(Extracted records)
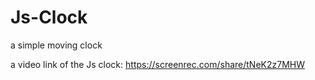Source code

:# Js-Clock
a simple moving clock








a video link of the Js clock:
https://screenrec.com/share/tNeK2z7MHW
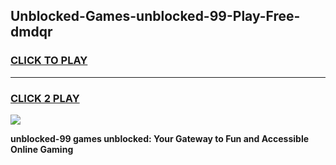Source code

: 
## Unblocked-Games-unblocked-99-Play-Free-dmdqr
<h3>
<a href="https://premium76.site?title=unblocked-99&ref=19M">CLICK TO PLAY</a></h3>
<hr>

<h3>
<a href="https://premium76.site?title=unblocked-99&ref=19M">CLICK 2 PLAY</a>
  
</h3>

<a href="https://premium76.site?title=unblocked-99&ref=19M"><img src="https://clearcache.store/games.png"></a>


**unblocked-99 games unblocked: Your Gateway to Fun and Accessible Online Gaming**
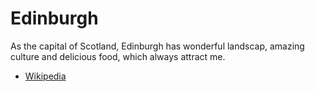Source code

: # Edinburgh

As the capital of Scotland, Edinburgh has wonderful landscap, amazing culture and delicious food, which always attract me.

- [Wikipedia](https://en.wikipedia.org/wiki/Edinburgh)
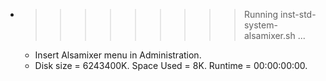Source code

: * >>>>>>>>> Running inst-std-system-alsamixer.sh ...
  * Insert Alsamixer menu in Administration.
  * Disk size = 6243400K. Space Used = 8K. Runtime = 00:00:00:00.
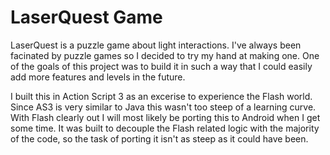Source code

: LaserQuest Game
==========

LaserQuest is a puzzle game about light interactions. I've always been facinated by puzzle games so I decided to try my hand at making one. One of the goals of this project was to build it in such a way that I could easily add more features and levels in the future.

I built this in Action Script 3 as an excerise to experience the Flash world. Since AS3 is very similar to Java this wasn't too steep of a learning curve. With Flash clearly out I will most likely be porting this to Android when I get some time. It was built to decouple the Flash related logic with the majority of the code, so the task of porting it isn't as steep as it could have been.
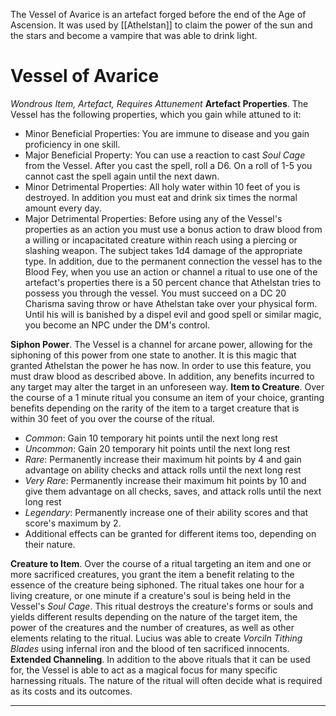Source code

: The Vessel of Avarice is an artefact forged before the end of the Age of Ascension. It was used by [[Athelstan]] to claim the power of the sun and the stars and become a vampire that was able to drink light.
# Vessel of Avarice
*Wondrous Item, Artefact, Requires Attunement*
**Artefact Properties**. The Vessel has the following properties, which you gain while attuned to it:
- Minor Beneficial Properties: You are immune to disease and you gain proficiency in one skill.
- Major Beneficial Property: You can use a reaction to cast *Soul Cage* from the Vessel. After you cast the spell, roll a D6. On a roll of 1-5 you cannot cast the spell again until the next dawn.
- Minor Detrimental Properties: All holy water within 10 feet of you is destroyed. In addition you must eat and drink six times the normal amount every day.
- Major Detrimental Properties: Before using any of the Vessel's properties as an action you must use a bonus action to draw blood from a willing or incapacitated creature within reach using a piercing or slashing weapon. The subject takes 1d4 damage of the appropriate type. 
  In addition, due to the permanent connection the vessel has to the Blood Fey, when you use an action or channel a ritual to use one of the artefact's properties there is a 50 percent chance that Athelstan tries to possess you through the vessel. You must succeed on a DC 20 Charisma saving throw or have Athelstan take over your physical form. Until his will is banished by a dispel evil and good spell or similar magic, you become an NPC under the DM's control.

**Siphon Power**. The Vessel is a channel for arcane power, allowing for the siphoning of this power from one state to another. It is this magic that granted Athelstan the power he has now. In order to use this feature, you must draw blood as described above. In addition, any benefits incurred to any target may alter the target in an unforeseen way.
**Item to Creature**. Over the course of a 1 minute ritual you consume an item of your choice, granting benefits depending on the rarity of the item to a target creature that is within 30 feet of you over the course of the ritual.
- *Common*: Gain 10 temporary hit points until the next long rest
- *Uncommon*: Gain 20 temporary hit points until the next long rest
- *Rare*: Permanently increase their maximum hit points by 4 and gain advantage on ability checks and attack rolls until the next long rest
- *Very Rare*: Permanently increase their maximum hit points by 10 and give them advantage on all checks, saves, and attack rolls until the next long rest 
- *Legendary*: Permanently increase one of their ability scores and that score's maximum by 2.
- Additional effects can be granted for different items too, depending on their nature.

**Creature to Item**. Over the course of a ritual targeting an item and one or more sacrificed creatures, you grant the item a benefit relating to the essence of the creature being siphoned. The ritual takes one hour for a living creature, or one minute if a creature's soul is being held in the Vessel's *Soul Cage*. This ritual destroys the creature's forms or souls and yields different results depending on the nature of the target item, the power of the creatures and the number of creatures, as well as other elements relating to the ritual. Lucius was able to create *Vorciln Tithing Blades* using infernal iron and the blood of ten sacrificed innocents.
**Extended Channeling**. In addition to the above rituals that it can be used for, the Vessel is able to act as a magical focus for many specific harnessing rituals. The nature of the ritual will often decide what is required as its costs and its outcomes.

---
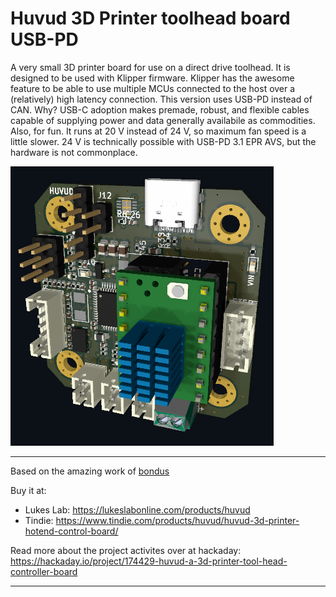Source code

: # Huvud 3D Printer toolhead board USB-PD

A very small 3D printer board for use on a direct drive toolhead. 
It is designed to be used with Klipper firmware.
Klipper has the awesome feature to be able to use multiple MCUs connected to the host over a (relatively) high latency connection. 
This version uses USB-PD instead of CAN. 
Why? USB-C adoption makes premade, robust, and flexible cables capable of supplying power and data generally availabile as commodities.
Also, for fun.
It runs at 20 V instead of 24 V, so maximum fan speed is a little slower. 
24 V is technically possible with USB-PD 3.1 EPR AVS, but the hardware is not commonplace. 

![Image of Board](doc/image.png)

---

Based on the amazing work of [bondus](https://github.com/bondus/KlipperToolboard)

Buy it at:

* Lukes Lab: https://lukeslabonline.com/products/huvud
* Tindie: https://www.tindie.com/products/huvud/huvud-3d-printer-hotend-control-board/

Read more about the project activites over at hackaday:
https://hackaday.io/project/174429-huvud-a-3d-printer-tool-head-controller-board

---
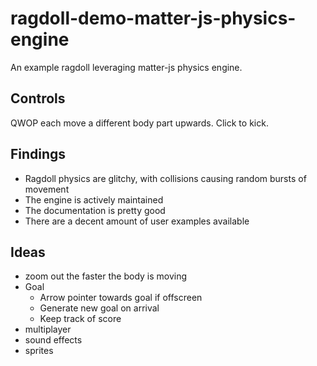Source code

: # ragdoll-demo-matter-js-physics-engine

An example ragdoll leveraging matter-js physics engine.

## Controls

QWOP each move a different body part upwards. Click to kick.

## Findings

- Ragdoll physics are glitchy, with collisions causing random bursts of movement
- The engine is actively maintained
- The documentation is pretty good
- There are a decent amount of user examples available

## Ideas

- zoom out the faster the body is moving
- Goal
  - Arrow pointer towards goal if offscreen
  - Generate new goal on arrival
  - Keep track of score
- multiplayer
- sound effects
- sprites
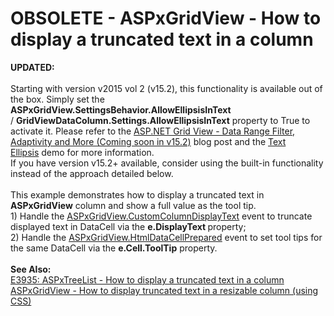 # OBSOLETE - ASPxGridView - How to display a truncated text in a column


<p><strong>UPDATED:<br><br></strong>Starting with version v2015 vol 2 (v15.2), this functionality is available out of the box. Simply set the <strong>ASPxGridView.SettingsBehavior.AllowEllipsisInText</strong> / <strong>GridViewDataColumn.Settings.AllowEllipsisInText</strong> property to True to activate it. Please refer to the <a href="https://community.devexpress.com/blogs/aspnet/archive/2015/11/10/asp-net-grid-view-data-range-filter-adaptivity-and-more-coming-soon-in-v15-2.aspx">ASP.NET Grid View - Data Range Filter, Adaptivity and More (Coming soon in v15.2)</a> blog post and the <a href="http://demos.devexpress.com/ASPxGridViewDemos/Columns/TextEllipsis.aspx">Text Ellipsis</a> demo for more information.<br>If you have version v15.2+ available, consider using the built-in functionality instead of the approach detailed below.<br><br>This example demonstrates how to display a truncated text in <strong>ASPxGridView</strong> column and show a full value as the tool tip.<br>1) Handle the <a href="http://documentation.devexpress.com/#AspNet/DevExpressWebASPxGridViewASPxGridView_CustomColumnDisplayTexttopic"><u>ASPxGridView.CustomColumnDisplayText</u></a> event to truncate displayed text in DataCell via the <strong>e.DisplayText </strong>property;<br>2) Handle the <a href="http://documentation.devexpress.com/#AspNet/DevExpressWebASPxGridViewASPxGridView_HtmlDataCellPreparedtopic"><u>ASPxGridView.HtmlDataCellPrepared</u></a> event to set tool tips for the same DataCell via the <strong>e.Cell.ToolTip</strong> property.<br><br><strong>See Also:<br></strong><a href="https://www.devexpress.com/Support/Center/p/E3935">E3935: ASPxTreeList - How to display a truncated text in a column</a><br><a href="https://www.devexpress.com/Support/Center/p/E4898">ASPxGridView - How to display truncated text in a resizable column (using CSS)</a></p>

<br/>


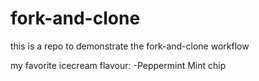 # fork-and-clone

this is a repo to demonstrate the fork-and-clone workflow

my favorite icecream flavour:
-Peppermint
Mint chip
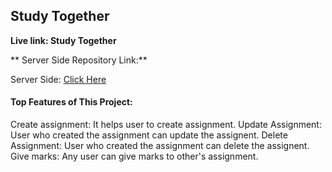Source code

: ## Study Together

**Live link: Study Together**

** Server Side Repository Link:**

Server Side: <a href="https://github.com/Porgramming-Hero-web-course/b8a11-server-side-JoujonikiAsa2">Click Here</a>

#### Top Features of This Project:
Create assignment: It helps user to create assignment.
Update Assignment: User who created the assignment can update the assignent.
Delete Assignment: User who created the assignment can delete the assignent.
Give marks: Any user can give marks to other's assignment.
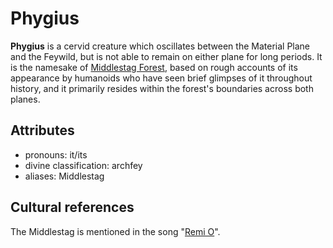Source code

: # Phygius

**Phygius** is a cervid creature which oscillates between the Material Plane and the Feywild, but is not able to remain on either plane for long periods. It is the namesake of [Middlestag Forest](../mote/esterfell/lenya/middlestag-forest), based on rough accounts of its appearance by humanoids who have seen brief glimpses of it throughout history, and it primarily resides within the forest's boundaries across both planes.

## Attributes

- pronouns: it/its
- divine classification: archfey
- aliases: Middlestag

## Cultural references

The Middlestag is mentioned in the song "[Remi O](../lore/remi-o.md)".

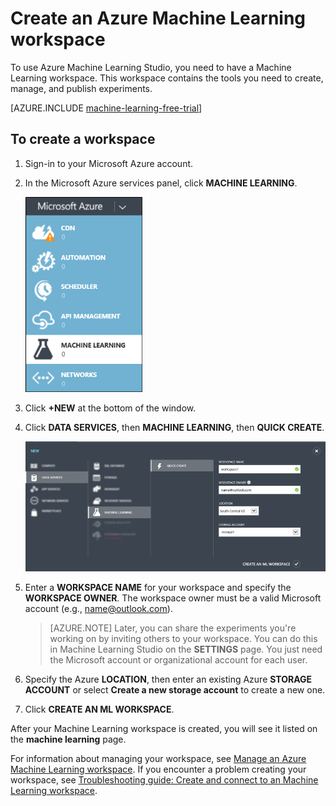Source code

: <properties 
	pageTitle="Create a Machine Learning workspace | Microsoft Azure" 
	description="How to create a workspace for Azure Machine Learning Studio" 
	services="machine-learning" 
	documentationCenter="" 
	authors="garyericson" 
	manager="paulettm" 
	editor="cgronlun"/>

<tags 
	ms.service="machine-learning" 
	ms.workload="data-services" 
	ms.tgt_pltfrm="na" 
	ms.devlang="na" 
	ms.topic="article" 
	ms.date="07/01/2015" 
	ms.author="garye"/>


# Create an Azure Machine Learning workspace 

To use Azure Machine Learning Studio, you need to have a Machine Learning workspace. This workspace contains the tools you need to create, manage, and publish experiments. 

[AZURE.INCLUDE [machine-learning-free-trial](../../includes/machine-learning-free-trial.md)]

## To create a workspace

1. Sign-in to your Microsoft Azure account.
2. In the Microsoft Azure services panel, click **MACHINE LEARNING**.

    ![Machine Learning service][1]

3. Click **+NEW** at the bottom of the window.
4. Click **DATA SERVICES**, then **MACHINE LEARNING**, then **QUICK CREATE**.

	![Quick Create of new workspace][3]

5. Enter a **WORKSPACE NAME** for your workspace and specify the **WORKSPACE OWNER**. The workspace owner must be a valid Microsoft account (e.g., name@outlook.com).

    > [AZURE.NOTE] Later, you can share the experiments you're working on by inviting others to your workspace. You can do this in Machine Learning Studio on the **SETTINGS** page. You just need the Microsoft account or organizational account for each user.

6. Specify the Azure **LOCATION**, then enter an existing Azure **STORAGE ACCOUNT** or select **Create a new storage account** to create a new one.
7. Click **CREATE AN ML WORKSPACE**.

After your Machine Learning workspace is created, you will see it listed on the **machine learning** page.

For information about managing your workspace, see [Manage an Azure Machine Learning workspace].
If you encounter a problem creating your workspace, see [Troubleshooting guide: Create and connect to an Machine Learning workspace].

[Manage an Azure Machine Learning workspace]: machine-learning-manage-workspace.md
[Troubleshooting guide: Create and connect to an Machine Learning workspace]: machine-learning-troubleshooting-creating-ml-workspace.md
 
<!-- ![List of Machine Learning workspaces][2] -->

<!--Anchors-->
[To create a workspace]: #createworkspace

<!--Image references-->
[1]: media/machine-learning-create-workspace/cw1.png
[2]: media/machine-learning-create-workspace/cw2.png
[3]: media/machine-learning-create-workspace/cw3.png



<!--Link references-->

» **Exercise brief**
Output the data above exactly, beginning at its first line and ending with the line that holds "LaserQuest is a". Leave out the pictures and add nothing.

» **Response to the exercise**
Source code

:# Js-Clock
a simple moving clock








a video link of the Js clock:
https://screenrec.com/share/tNeK2z7MHW
Source code

: 
## Unblocked-Games-unblocked-99-Play-Free-dmdqr
<h3>
<a href="https://premium76.site?title=unblocked-99&ref=19M">CLICK TO PLAY</a></h3>
<hr>

<h3>
<a href="https://premium76.site?title=unblocked-99&ref=19M">CLICK 2 PLAY</a>
  
</h3>

<a href="https://premium76.site?title=unblocked-99&ref=19M"><img src="https://clearcache.store/games.png"></a>


**unblocked-99 games unblocked: Your Gateway to Fun and Accessible Online Gaming**
Source code

: # Edinburgh

As the capital of Scotland, Edinburgh has wonderful landscap, amazing culture and delicious food, which always attract me.

- [Wikipedia](https://en.wikipedia.org/wiki/Edinburgh)
Source code

: * >>>>>>>>> Running inst-std-system-alsamixer.sh ...
  * Insert Alsamixer menu in Administration.
  * Disk size = 6243400K. Space Used = 8K. Runtime = 00:00:00:00.
Source code

: LaserQuest Game
==========

LaserQuest is a puzzle game about light interactions. I've always been facinated by puzzle games so I decided to try my hand at making one. One of the goals of this project was to build it in such a way that I could easily add more features and levels in the future.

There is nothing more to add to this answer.